Chi non ha commesso peccati di assembramento scagli la prima pietra: ne abbiamo visti ovunque: movide senza alcuna precauzione, raduni di piazza, spiagge affollate, mercati idem. Ultimo episodio a Napoli di ‘esultanza popolare’ per la vittoria in Coppa Italia contro la Juventus, nemica sportiva per eccellenza.

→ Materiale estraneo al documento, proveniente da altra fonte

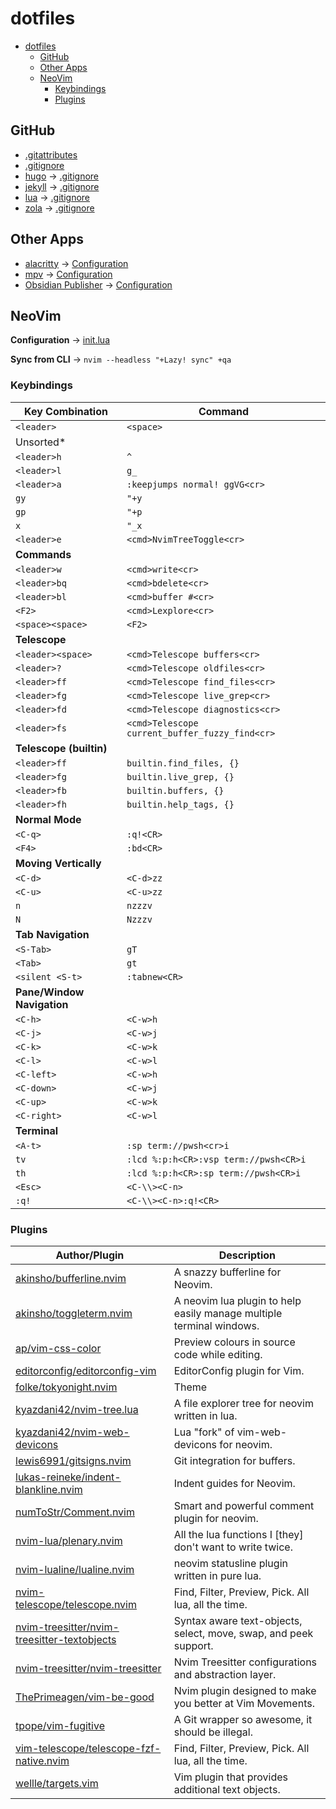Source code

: # dotfiles

- [dotfiles](#dotfiles)
  - [GitHub](#github)
  - [Other Apps](#other-apps)
  - [NeoVim](#neovim)
    - [Keybindings](#keybindings)
    - [Plugins](#plugins)

## GitHub

- [.gitattributes](.gitattributes)
- [.gitignore](.gitignore)
- [hugo](https://gohugo.io/) → [.gitignore](github/hugo.gitignore)
- [jekyll](https://jekyllrb.com/) → [.gitignore](github/jekyll.gitignore)
- [lua](https://www.lua.org/) → [.gitignore](github/lua.gitignore)
- [zola](https://www.getzola.org/) → [.gitignore](github/zola.gitignore)

## Other Apps

- [alacritty](https://github.com/alacritty/alacritty) → [Configuration](others/alacritty.yml)
- [mpv](https://mpv.io/) → [Configuration](others/mpv.toml)
- [Obsidian Publisher](https://github.com/ObsidianPublisher/obsidian-github-publisher) → [Configuration](others/obsidian-publisher.json)

## NeoVim

**Configuration** → [init.lua](nvim/init.lua)

**Sync from CLI** → `nvim --headless "+Lazy! sync" +qa`

### Keybindings

| Key Combination | Command |
| --- | --- |
| `<leader>` | `<space>` |
| Unsorted* |
| `<leader>h` | `^` |
| `<leader>l` | `g_` |
| `<leader>a` | `:keepjumps normal! ggVG<cr>` |
| `gy` | `"+y` |
| `gp` | `"+p` |
| `x` | `"_x` |
| `<leader>e` | `<cmd>NvimTreeToggle<cr>` |
| **Commands** |
| `<leader>w` | `<cmd>write<cr>` |
| `<leader>bq` | `<cmd>bdelete<cr>` |
| `<leader>bl` | `<cmd>buffer #<cr>` |
| `<F2>` | `<cmd>Lexplore<cr>` |
| `<space><space>` | `<F2>` |
| **Telescope** |
| `<leader><space>` | `<cmd>Telescope buffers<cr>` |
| `<leader>?` | `<cmd>Telescope oldfiles<cr>` |
| `<leader>ff` | `<cmd>Telescope find_files<cr>` |
| `<leader>fg` | `<cmd>Telescope live_grep<cr>` |
| `<leader>fd` | `<cmd>Telescope diagnostics<cr>` |
| `<leader>fs` | `<cmd>Telescope current_buffer_fuzzy_find<cr>` |
| **Telescope (builtin)** |
| `<leader>ff` | `builtin.find_files, {}` |
| `<leader>fg` | `builtin.live_grep, {}` |
| `<leader>fb` | `builtin.buffers, {}` |
| `<leader>fh` | `builtin.help_tags, {}` |
| **Normal Mode** |
| `<C-q>` | `:q!<CR>` |
| `<F4>` | `:bd<CR>` |
| **Moving Vertically** |
| `<C-d>` | `<C-d>zz` |
| `<C-u>` | `<C-u>zz` |
| `n` | `nzzzv` |
| `N` | `Nzzzv` |
| **Tab Navigation** |
| `<S-Tab>` | `gT` |
| `<Tab>` | `gt` |
| `<silent <S-t>` | `:tabnew<CR>` |
| **Pane/Window Navigation** |
| `<C-h>` | `<C-w>h` |
| `<C-j>` | `<C-w>j` |
| `<C-k>` | `<C-w>k` |
| `<C-l>` | `<C-w>l` |
| `<C-left>` | `<C-w>h` |
| `<C-down>` | `<C-w>j` |
| `<C-up>` | `<C-w>k` |
| `<C-right>` | `<C-w>l` |
| **Terminal** |
| `<A-t>` | `:sp term://pwsh<cr>i` |
| `tv` | `:lcd %:p:h<CR>:vsp term://pwsh<CR>i` |
| `th` | `:lcd %:p:h<CR>:sp term://pwsh<CR>i` |
| `<Esc>` | `<C-\\><C-n>` |
| `:q!` | `<C-\\><C-n>:q!<CR>` |

### Plugins

| Author/Plugin                                                                                                 | Description                                                          |
| ------------------------------------------------------------------------------------------------------------- | -------------------------------------------------------------------- |
| [akinsho/bufferline.nvim](https://github.com/akinsho/bufferline.nvim)                                         | A snazzy bufferline for Neovim.                                      |
| [akinsho/toggleterm.nvim](https://github.com/akinsho/toggleterm.nvim)                                         | A neovim lua plugin to help easily manage multiple terminal windows. |
| [ap/vim-css-color](https://github.com/ap/vim-css-color)                                                       | Preview colours in source code while editing.                        |
| [editorconfig/editorconfig-vim](https://github.com/editorconfig/editorconfig-vim)                             | EditorConfig plugin for Vim.                                         |
| [folke/tokyonight.nvim](https://github.com/folke/tokyonight.nvim)                                             | Theme                                                                |
| [kyazdani42/nvim-tree.lua](https://github.com/kyazdani42/nvim-tree.lua)                                       | A file explorer tree for neovim written in lua.                      |
| [kyazdani42/nvim-web-devicons](https://github.com/kyazdani42/nvim-web-devicons)                               | Lua "fork" of vim-web-devicons for neovim.                           |
| [lewis6991/gitsigns.nvim](https://github.com/lewis6991/gitsigns.nvim)                                         | Git integration for buffers.                                         |
| [lukas-reineke/indent-blankline.nvim](https://github.com/lukas-reineke/indent-blankline.nvim)                 | Indent guides for Neovim.                                            |
| [numToStr/Comment.nvim](https://github.com/numToStr/Comment.nvim)                                             | Smart and powerful comment plugin for neovim.                        |
| [nvim-lua/plenary.nvim](https://github.com/nvim-lua/plenary.nvim)                                             | All the lua functions I [they] don't want to write twice.            |
| [nvim-lualine/lualine.nvim](https://github.com/nvim-lualine/lualine.nvim)                                     | neovim statusline plugin written in pure lua.                        |
| [nvim-telescope/telescope.nvim](https://github.com/nvim-telescope/telescope.nvim)                             | Find, Filter, Preview, Pick. All lua, all the time.                  |
| [nvim-treesitter/nvim-treesitter-textobjects](https://github.com/nvim-treesitter/nvim-treesitter-textobjects) | Syntax aware text-objects, select, move, swap, and peek support.     |
| [nvim-treesitter/nvim-treesitter](https://github.com/nvim-treesitter/nvim-treesitter)                         | Nvim Treesitter configurations and abstraction layer.                |
| [ThePrimeagen/vim-be-good](https://github.com/ThePrimeagen/vim-be-good)                                       | Nvim plugin designed to make you better at Vim Movements.            |
| [tpope/vim-fugitive](https://github.com/tpope/vim-fugitive)                                                   | A Git wrapper so awesome, it should be illegal.                      |
| [vim-telescope/telescope-fzf-native.nvim](https://github.com/nvim-telescope/telescope-fzf-native.nvim)        | Find, Filter, Preview, Pick. All lua, all the time.                  |
| [wellle/targets.vim](https://github.com/wellle/targets.vim)                                                   | Vim plugin that provides additional text objects.                    |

Chi non aspettava altro per ribaltare le critiche alle regioni del Nord in tema di pandemia, ha enfatizzato il rischioso comportamento dei tifosi e di qui il duello verbale a distanza Salvini-De Luca. Il via è del leghista: “Dov’era De Luca?” La replica: “Salvini un cafone somaro. I commenti polemici hanno portato alla luce una propensione sotterranea incancellabile allo sciacallaggio, perfino al razzismo nei confronti di Napoli. In altre città, penso a Milano e a Vicenza, sono avvenuti episodi di assembramenti dovuti alla movida senza che nessuno chiedesse ai governatori lombardi e veneti dove fossero. Se uno (Salvini, ndr) organizza una manifestazione il 2 giugno e a farlo non è un tifoso, ma un segretario di partito, in totale inosservanza delle norme di distanziamento…”. L’ex ministro valpadano: “E’ un poveretto. L’unico razzismo che emerge è quello del signor De Luca nei confronti dei suoi cittadini, che a decine di migliaia ogni anno sono costretti ad andare a farsi curare e operare in ospedali di altre Regioni, 14.000 solo in Lombardia nel 2019, pagando di tasca propria l’incapacità di chi governa”. De Luca: “In Veneto, regione del nord che ha retto meglio, si sono registrati il quadruplo dei contagi rispetto alla Campania, in Lombardia venti volte di più. La regione Lombarda ha registrato 40 volte in più di decessi rispetto alla Campania. Avremmo potuto scatenare una campagna di aggressione mediatica, ma siamo persone civili e ribadiamo la nostra solidarietà per le regioni che hanno sofferto”.